İşlem burada tamam olsa da, çıkan sonucun ne gibi faydaları var, ona da bir bakmalı…

Ruhun hükümdarlığı

Kim öldüyse, vücut ve madde anlamını yitirmiştir. Öyleyse bu beklenen sonuç kimsede bir farklılık arz etmiyor. Ama ecel vakti gelmeden vücudun ve maddenin emri altındaki ruhu hükümdar eyleyebilirsek, orada işler hayli değişiyor. Zaten bilinen kesin sona yaklaşıp duran insanın maddenin hükûmetinde yaşayıp gitmesi ecel gelip çattığında fayda vermeyeceği gibi, akıl almaz zararları da beraberinde getirecektir. Hep maddeye çalışmış, hep bedeni besleyip büyütmüş insan bunlardan yoksun kalıp da ruhuyla baş başa kaldığında, ruhun bu çelimsiz hâli ahiret hayatını da sıkıntılı bir raddeye eriştirebilir. Öyleyse ruhla baş başa kalmadan evvel ruhu besili bir hâle getirirsek, maddeyi ve bedeni geride bıraktığımız sonsuz ve yeni hayatımızda çok daha kârlı bir süreçle karşılaşabiliriz.

Ruhun besin maddeleri de bedeninkiyle pek benzeşmiyor. Hatta sıklıkla birbirinin tam zıddında bulunuyor. Meselâ mideyi doldurdukça ruh daha gerilerde emekliyor. Cebi doldurup hayra ve infaka harcamadıkça ruh sıkılıp daralıyor. Bedeni ibadette değil de eğlenceyle meşgul ettikçe ruh anlamını yitiriyor. Ama ne zamanki bedeni ve onun talep ettiği maddeyi geri plânda tutabiliyoruz, o zaman ruh şâd oluyor. İbadetle, zikirle, tefekkürle, etrafa faydayla ve iyi bir kul olmak için verilen samimî gayretle ruhu bu dünyadayken beslemek, besili ve güçlü bir hâle getirmek hiç zor değil. 

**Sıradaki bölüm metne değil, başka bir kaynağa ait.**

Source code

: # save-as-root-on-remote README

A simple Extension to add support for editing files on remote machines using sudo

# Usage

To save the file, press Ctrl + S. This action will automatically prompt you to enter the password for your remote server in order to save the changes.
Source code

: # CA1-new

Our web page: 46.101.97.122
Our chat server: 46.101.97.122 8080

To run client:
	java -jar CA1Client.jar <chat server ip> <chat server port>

Bildiğimiz anlamıyla “ölmek” fiilinin ana unsurlarını ölmeden önce tatmak lâzım. Bedeni çok yormadan ama ruhun önüne de geçirmeden… Az yemek, az uyumak, az konuşmak, çok vermek, çok paylaşmak, çokça ibadet etmek gerek. Fakat ruhu kaliteli bir besinle beslemek için sadece kendine ve kendi ahiretine faydayla değil de çevreye ve uzaklara güzel tesirlerle yaşamak gerek.